> **Brief**
Take every line in the entries that includes the word "time" and copy it.

> **Material to process**
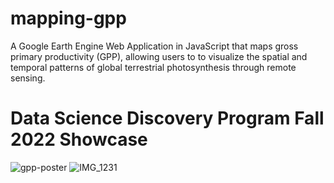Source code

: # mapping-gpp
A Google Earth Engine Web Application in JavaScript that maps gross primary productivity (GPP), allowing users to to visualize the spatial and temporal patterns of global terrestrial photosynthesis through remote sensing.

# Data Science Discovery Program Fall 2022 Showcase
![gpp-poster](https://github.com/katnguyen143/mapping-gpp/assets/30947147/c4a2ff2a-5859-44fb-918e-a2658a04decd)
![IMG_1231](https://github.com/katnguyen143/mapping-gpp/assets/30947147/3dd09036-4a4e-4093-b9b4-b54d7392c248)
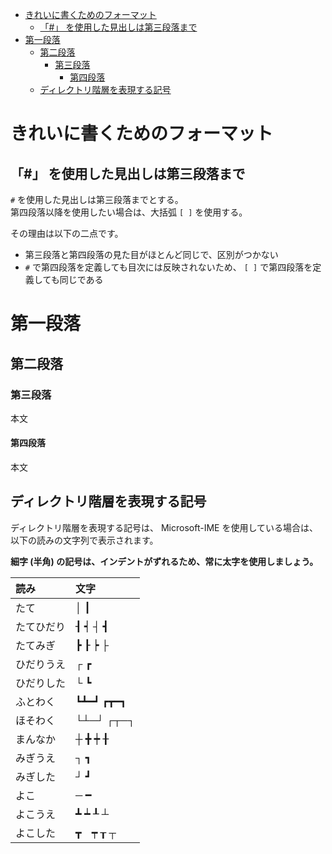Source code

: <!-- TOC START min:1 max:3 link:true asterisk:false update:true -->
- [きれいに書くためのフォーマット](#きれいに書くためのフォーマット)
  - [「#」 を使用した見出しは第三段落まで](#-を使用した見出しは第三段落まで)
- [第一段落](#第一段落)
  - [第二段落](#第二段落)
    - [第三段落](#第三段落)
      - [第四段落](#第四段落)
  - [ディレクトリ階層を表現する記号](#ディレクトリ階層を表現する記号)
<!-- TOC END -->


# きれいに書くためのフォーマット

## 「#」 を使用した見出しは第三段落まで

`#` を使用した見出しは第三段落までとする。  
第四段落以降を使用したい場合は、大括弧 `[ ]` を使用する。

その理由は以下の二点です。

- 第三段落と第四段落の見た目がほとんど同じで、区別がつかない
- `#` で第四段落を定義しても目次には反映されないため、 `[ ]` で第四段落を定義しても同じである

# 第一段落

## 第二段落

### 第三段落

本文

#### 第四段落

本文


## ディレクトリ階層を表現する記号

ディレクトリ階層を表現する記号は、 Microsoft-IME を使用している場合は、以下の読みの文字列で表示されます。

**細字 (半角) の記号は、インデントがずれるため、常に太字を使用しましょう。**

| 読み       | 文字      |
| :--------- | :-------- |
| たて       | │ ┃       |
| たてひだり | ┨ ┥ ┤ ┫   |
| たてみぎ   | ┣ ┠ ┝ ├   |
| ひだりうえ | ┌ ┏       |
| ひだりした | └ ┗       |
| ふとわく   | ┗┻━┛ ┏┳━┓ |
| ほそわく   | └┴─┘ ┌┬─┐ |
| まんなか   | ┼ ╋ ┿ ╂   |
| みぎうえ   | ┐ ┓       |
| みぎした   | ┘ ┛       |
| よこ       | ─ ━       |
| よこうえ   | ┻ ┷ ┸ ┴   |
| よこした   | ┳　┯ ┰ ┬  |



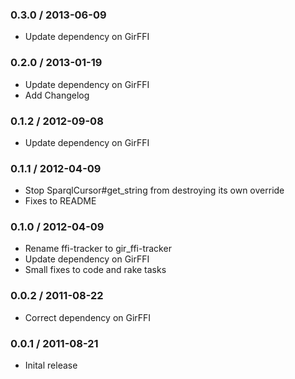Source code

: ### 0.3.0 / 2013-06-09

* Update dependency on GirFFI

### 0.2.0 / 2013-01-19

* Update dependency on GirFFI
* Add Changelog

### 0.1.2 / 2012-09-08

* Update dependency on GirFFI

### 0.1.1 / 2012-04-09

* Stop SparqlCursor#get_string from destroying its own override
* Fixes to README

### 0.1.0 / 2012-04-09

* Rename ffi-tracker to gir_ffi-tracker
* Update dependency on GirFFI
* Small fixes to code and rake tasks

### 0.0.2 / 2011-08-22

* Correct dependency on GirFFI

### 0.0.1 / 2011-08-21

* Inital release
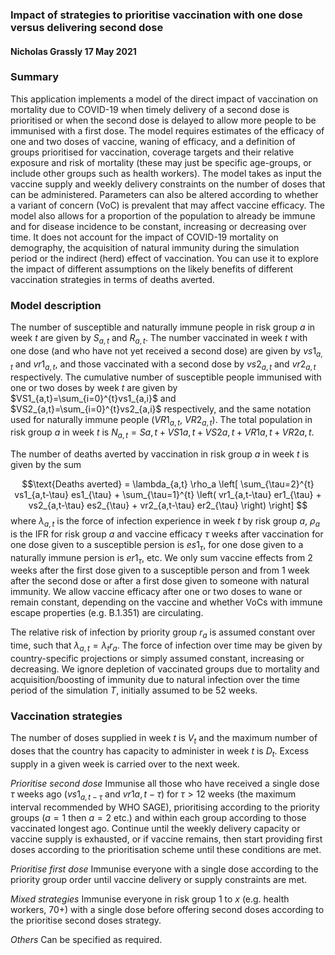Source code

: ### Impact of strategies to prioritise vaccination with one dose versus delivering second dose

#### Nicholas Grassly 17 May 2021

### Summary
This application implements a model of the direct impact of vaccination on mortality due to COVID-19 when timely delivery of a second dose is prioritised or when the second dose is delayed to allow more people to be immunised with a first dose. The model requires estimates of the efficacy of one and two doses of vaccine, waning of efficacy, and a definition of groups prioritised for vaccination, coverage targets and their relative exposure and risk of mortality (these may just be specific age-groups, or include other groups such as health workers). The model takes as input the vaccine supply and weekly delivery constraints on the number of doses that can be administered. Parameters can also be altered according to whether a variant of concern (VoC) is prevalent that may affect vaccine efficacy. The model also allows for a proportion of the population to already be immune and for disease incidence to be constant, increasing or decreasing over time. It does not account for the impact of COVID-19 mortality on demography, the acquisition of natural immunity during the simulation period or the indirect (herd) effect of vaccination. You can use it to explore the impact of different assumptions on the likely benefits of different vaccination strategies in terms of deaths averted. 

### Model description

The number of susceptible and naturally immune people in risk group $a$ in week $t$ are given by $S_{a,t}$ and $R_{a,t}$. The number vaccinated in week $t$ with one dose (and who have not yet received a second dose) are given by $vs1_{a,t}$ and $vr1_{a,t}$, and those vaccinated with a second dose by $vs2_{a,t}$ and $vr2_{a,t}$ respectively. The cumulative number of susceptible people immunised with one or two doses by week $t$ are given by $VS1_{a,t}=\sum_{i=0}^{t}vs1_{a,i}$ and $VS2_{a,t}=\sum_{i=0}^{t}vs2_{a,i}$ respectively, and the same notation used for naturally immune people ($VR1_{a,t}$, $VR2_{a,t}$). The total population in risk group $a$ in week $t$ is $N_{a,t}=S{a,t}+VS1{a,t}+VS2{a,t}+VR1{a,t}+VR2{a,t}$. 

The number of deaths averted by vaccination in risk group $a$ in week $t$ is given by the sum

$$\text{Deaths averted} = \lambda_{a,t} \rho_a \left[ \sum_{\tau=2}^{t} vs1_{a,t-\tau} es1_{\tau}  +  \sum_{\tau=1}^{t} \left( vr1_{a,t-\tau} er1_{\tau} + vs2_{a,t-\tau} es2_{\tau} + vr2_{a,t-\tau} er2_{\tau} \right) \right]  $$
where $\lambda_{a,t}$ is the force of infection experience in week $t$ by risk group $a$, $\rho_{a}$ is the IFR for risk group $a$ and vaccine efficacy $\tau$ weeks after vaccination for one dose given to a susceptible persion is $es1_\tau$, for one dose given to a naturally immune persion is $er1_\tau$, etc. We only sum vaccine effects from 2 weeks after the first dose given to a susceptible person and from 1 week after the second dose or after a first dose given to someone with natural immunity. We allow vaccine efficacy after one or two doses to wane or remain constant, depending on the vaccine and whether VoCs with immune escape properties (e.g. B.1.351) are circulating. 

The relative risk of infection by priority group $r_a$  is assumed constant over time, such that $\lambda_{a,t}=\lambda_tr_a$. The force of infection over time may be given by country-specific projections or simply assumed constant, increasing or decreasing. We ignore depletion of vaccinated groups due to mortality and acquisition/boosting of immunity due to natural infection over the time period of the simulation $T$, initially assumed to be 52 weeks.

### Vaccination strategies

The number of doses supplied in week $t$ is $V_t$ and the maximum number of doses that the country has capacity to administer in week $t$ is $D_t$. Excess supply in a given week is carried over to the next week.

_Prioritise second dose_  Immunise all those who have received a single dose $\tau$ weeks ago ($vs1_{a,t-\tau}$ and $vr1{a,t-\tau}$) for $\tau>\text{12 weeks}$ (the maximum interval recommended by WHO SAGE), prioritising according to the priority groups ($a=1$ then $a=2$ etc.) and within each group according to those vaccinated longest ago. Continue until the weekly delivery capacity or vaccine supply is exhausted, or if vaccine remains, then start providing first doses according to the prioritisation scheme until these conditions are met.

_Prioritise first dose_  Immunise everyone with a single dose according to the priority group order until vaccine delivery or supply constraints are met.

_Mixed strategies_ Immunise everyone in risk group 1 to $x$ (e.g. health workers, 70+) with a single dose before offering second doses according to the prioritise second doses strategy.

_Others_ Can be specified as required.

> **Answer space**
This application implements a model of the direct impact of vaccination on mortality due to COVID-19 when timely delivery of a second dose is prioritised or when the second dose is delayed to allow more people to be immunised with a first dose. The model requires estimates of the efficacy of one and two doses of vaccine, waning of efficacy, and a definition of groups prioritised for vaccination, coverage targets and their relative exposure and risk of mortality (these may just be specific age-groups, or include other groups such as health workers). The model takes as input the vaccine supply and weekly delivery constraints on the number of doses that can be administered. Parameters can also be altered according to whether a variant of concern (VoC) is prevalent that may affect vaccine efficacy. The model also allows for a proportion of the population to already be immune and for disease incidence to be constant, increasing or decreasing over time. It does not account for the impact of COVID-19 mortality on demography, the acquisition of natural immunity during the simulation period or the indirect (herd) effect of vaccination. You can use it to explore the impact of different assumptions on the likely benefits of different vaccination strategies in terms of deaths averted. 
The relative risk of infection by priority group $r_a$  is assumed constant over time, such that $\lambda_{a,t}=\lambda_tr_a$. The force of infection over time may be given by country-specific projections or simply assumed constant, increasing or decreasing. We ignore depletion of vaccinated groups due to mortality and acquisition/boosting of immunity due to natural infection over the time period of the simulation $T$, initially assumed to be 52 weeks.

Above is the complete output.